** Opening Working data block **

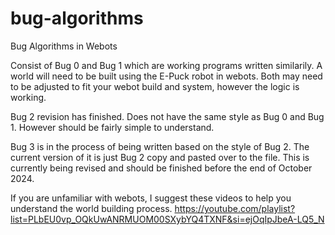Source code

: # bug-algorithms
Bug Algorithms in Webots

Consist of Bug 0 and Bug 1 which are working programs written similarily.
A world will need to be built using the E-Puck robot in webots. 
Both may need to be adjusted to fit your webot build and system, however the logic is working.

Bug 2 revision has finished. Does not have the same style as Bug 0 and Bug 1. However should be fairly simple to understand.

Bug 3 is in the process of being written based on the style of Bug 2. The current version of it is just Bug 2 copy and pasted over to the file. This is currently being revised and should be finished before the end of October 2024.

If you are unfamiliar with webots, I suggest these videos to help you understand the world building process. https://youtube.com/playlist?list=PLbEU0vp_OQkUwANRMUOM00SXybYQ4TXNF&si=ejOqIpJbeA-LQ5_N
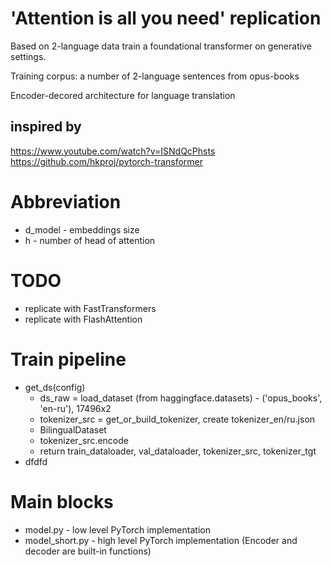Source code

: # 'Attention is all you need' replication
Based on 2-language data train a foundational transformer on generative settings.

Training corpus: a number of 2-language sentences from opus-books

Encoder-decored architecture for language translation

## inspired by
https://www.youtube.com/watch?v=ISNdQcPhsts
https://github.com/hkproj/pytorch-transformer


# Abbreviation
- d_model - embeddings size
- h - number of head of attention

# TODO
- replicate with FastTransformers
- replicate with FlashAttention

# Train pipeline
- get_ds(config) 
  - ds_raw = load_dataset (from haggingface.datasets) - ('opus_books', 'en-ru'), 17496x2
  - tokenizer_src = get_or_build_tokenizer, create tokenizer_en/ru.json
  - BilingualDataset
  - tokenizer_src.encode
  - return train_dataloader, val_dataloader, tokenizer_src, tokenizer_tgt
- dfdfd


# Main blocks
- model.py - low level PyTorch implementation
- model_short.py - high level PyTorch implementation (Encoder and decoder are built-in functions)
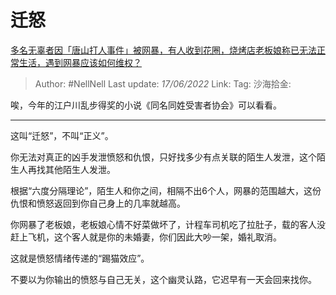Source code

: # 迁怒
[多名无辜者因「唐山打人事件」被网暴，有人收到花圈，烧烤店老板娘称已无法正常生活，遇到网暴应该如何维权？](https://www.zhihu.com/question/537293791/answer/2526215400)

> Author: #NellNell
> Last update: *17/06/2022*
> Link:
> Tag:
> 沙海拾金:

唉，今年的江户川乱步得奖的小说《同名同姓受害者协会》可以看看。

---

这叫“迁怒”，不叫“正义”。

你无法对真正的凶手发泄愤怒和仇恨，只好找多少有点关联的陌生人发泄，这个陌生人再找其他陌生人发泄。

根据“六度分隔理论”，陌生人和你之间，相隔不出6个人，网暴的范围越大，这份仇恨和愤怒返回到你自己身上的几率就越高。

你网暴了老板娘，老板娘心情不好菜做坏了，计程车司机吃了拉肚子，载的客人没赶上飞机，这个客人就是你的未婚妻，你们因此大吵一架，婚礼取消。

这就是愤怒情绪传递的“踢猫效应”。

不要以为你输出的愤怒与自己无关，这个幽灵认路，它迟早有一天会回来找你。
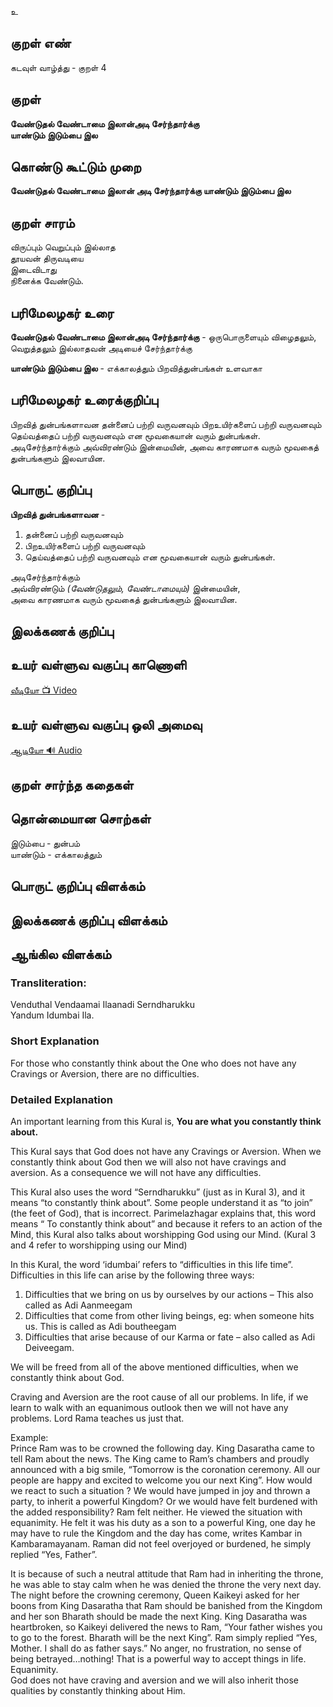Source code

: உ

## குறள் எண்
கடவுள் வாழ்த்து - குறள்  4

## குறள் 
**வேண்டுதல் வேண்டாமை இலான்அடி சேர்ந்தார்க்கு**  
**யாண்டும் இடும்பை இல**


## கொண்டு கூட்டும் முறை  

**வேண்டுதல் வேண்டாமை இலான் அடி சேர்ந்தார்க்கு யாண்டும் இடும்பை இல**  

## குறள் சாரம்  


விருப்பும் வெறுப்பும் இல்லாத  
தூயவன் திருவடியை  
இடைவிடாது  
நினைக்க வேண்டும்.


## பரிமேலழகர் உரை 

**வேண்டுதல் வேண்டாமை இலான்அடி சேர்ந்தார்க்கு** - ஒருபொருளையும் விழைதலும், வெறுத்தலும் இல்லாதவன் அடியைச் சேர்ந்தார்க்கு  

**யாண்டும் இடும்பை இல** - எக்காலத்தும் பிறவித்துன்பங்கள் உளவாகா


## பரிமேலழகர் உரைக்குறிப்பு  

பிறவித் துன்பங்களாவன தன்னைப் பற்றி வருவனவும் பிறஉயிர்களைப் பற்றி வருவனவும் தெய்வத்தைப் பற்றி வருவனவும் என மூவகையான் வரும் துன்பங்கள்.  
அடிசேர்ந்தார்க்கும் அவ்விரண்டும் இன்மையின், அவை காரணமாக வரும் மூவகைத் துன்பங்களும் இலவாயின.

## பொருட் குறிப்பு 

**பிறவித் துன்பங்களாவன** -  

1. தன்னைப் பற்றி வருவனவும்  
2. பிறஉயிர்களைப் பற்றி வருவனவும்  
3. தெய்வத்தைப் பற்றி வருவனவும் என மூவகையான் வரும் துன்பங்கள்.  

அடிசேர்ந்தார்க்கும்  
அவ்விரண்டும் _(வேண்டுதலும், வேண்டாமையும்)_ இன்மையின்,  
அவை காரணமாக வரும் மூவகைத் துன்பங்களும் இலவாயின.  

## இலக்கணக் குறிப்பு


## உயர் வள்ளுவ வகுப்பு காணொளி

[ வீடியோ 📺 Video ](https://youtu.be/790GmJOFXdo)

## உயர் வள்ளுவ வகுப்பு ஒலி அமைவு 

[ ஆடியோ 🔊 Audio ](https://drive.google.com/open?id=1CR9Uxu9pmNSqpmFgyLVUyEzrjLvrRqY8)

## குறள் சார்ந்த கதைகள் 


## தொன்மையான சொற்கள்  

இடும்பை - துன்பம்  
யாண்டும் - எக்காலத்தும்  

## பொருட் குறிப்பு விளக்கம் 

## இலக்கணக் குறிப்பு விளக்கம்


## ஆங்கில விளக்கம்

### Transliteration: 
Venduthal Vendaamai Ilaanadi Serndharukku  
Yandum Idumbai Ila. 

### Short Explanation 
For those who constantly think about the One who does not have any Cravings or Aversion, there are no difficulties.  

### Detailed Explanation

An important learning from this Kural is, **You are what you constantly think about.**  

This Kural says that God does not have any Cravings or Aversion. When we constantly think about God then we will also not have cravings and aversion. As a consequence we will not have any difficulties.  

This Kural also uses the word “Serndharukku” (just as in Kural 3), and it means “to constantly think about”.  Some people understand it as “to join” (the feet of God), that is incorrect. Parimelazhagar explains that,  this word means “ To constantly think about” and because it refers to an action of the Mind, this Kural also talks about worshipping God using our Mind. (Kural 3 and 4 refer to worshipping using our Mind)  

In this Kural, the word ‘idumbai’ refers to “difficulties in this life time”. Difficulties in this life can arise by the following three ways:  

1.   Difficulties that we bring on us by ourselves by our actions – This also called as Adi Aanmeegam  
2.   Difficulties that come from other living beings, eg: when someone hits us. This is called as Adi boutheegam  
3.   Difficulties that arise because of our Karma or fate – also called as Adi Deiveegam.  

We will be freed from all of the above mentioned difficulties, when we constantly think about God.  

Craving and Aversion are the root cause of all our problems. In life, if we learn to walk with an equanimous outlook then we will not have any problems.  Lord Rama teaches us just that.  

Example:  
Prince Ram was to be crowned the following day. King Dasaratha came to tell Ram about the news. The King came to Ram’s chambers and proudly announced with a big smile, “Tomorrow is the coronation ceremony.  All our people are happy and excited to welcome you our next King”. How would we react to such a situation ? We would have jumped in joy and thrown a party, to inherit a powerful Kingdom? Or we would have felt burdened with the added responsibility? Ram felt neither. He viewed the situation with equanimity. He felt it was his duty as a son to a powerful King, one day he may have to rule the Kingdom and the day has come, writes Kambar in Kambaramayanam. Raman did not feel overjoyed or burdened, he simply replied “Yes, Father”.  

It is because of such a neutral attitude that Ram had in inheriting the throne, he was able to stay calm when he was denied the throne the very next day. The night before the crowning ceremony, Queen Kaikeyi asked for her boons from King Dasaratha that Ram should be banished from the Kingdom and her son Bharath should be made the next King. King Dasaratha was heartbroken, so Kaikeyi delivered the news to Ram, “Your father wishes you to go to the forest. Bharath will be the next King”. Ram simply replied “Yes, Mother. I shall do as father says.” No anger, no frustration, no sense of being betrayed…nothing! That is a powerful way to accept things in life. Equanimity.  
God does not have craving and aversion and we will also inherit those qualities by constantly thinking about Him.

** Closing Working data block **

» **Activity**: The required answer is each line of the entries containing the string "Kingdom".

» **Task result**:
Prince Ram was to be crowned the following day. King Dasaratha came to tell Ram about the news. The King came to Ram’s chambers and proudly announced with a big smile, “Tomorrow is the coronation ceremony.  All our people are happy and excited to welcome you our next King”. How would we react to such a situation ? We would have jumped in joy and thrown a party, to inherit a powerful Kingdom? Or we would have felt burdened with the added responsibility? Ram felt neither. He viewed the situation with equanimity. He felt it was his duty as a son to a powerful King, one day he may have to rule the Kingdom and the day has come, writes Kambar in Kambaramayanam. Raman did not feel overjoyed or burdened, he simply replied “Yes, Father”.  
It is because of such a neutral attitude that Ram had in inheriting the throne, he was able to stay calm when he was denied the throne the very next day. The night before the crowning ceremony, Queen Kaikeyi asked for her boons from King Dasaratha that Ram should be banished from the Kingdom and her son Bharath should be made the next King. King Dasaratha was heartbroken, so Kaikeyi delivered the news to Ram, “Your father wishes you to go to the forest. Bharath will be the next King”. Ram simply replied “Yes, Mother. I shall do as father says.” No anger, no frustration, no sense of being betrayed…nothing! That is a powerful way to accept things in life. Equanimity.  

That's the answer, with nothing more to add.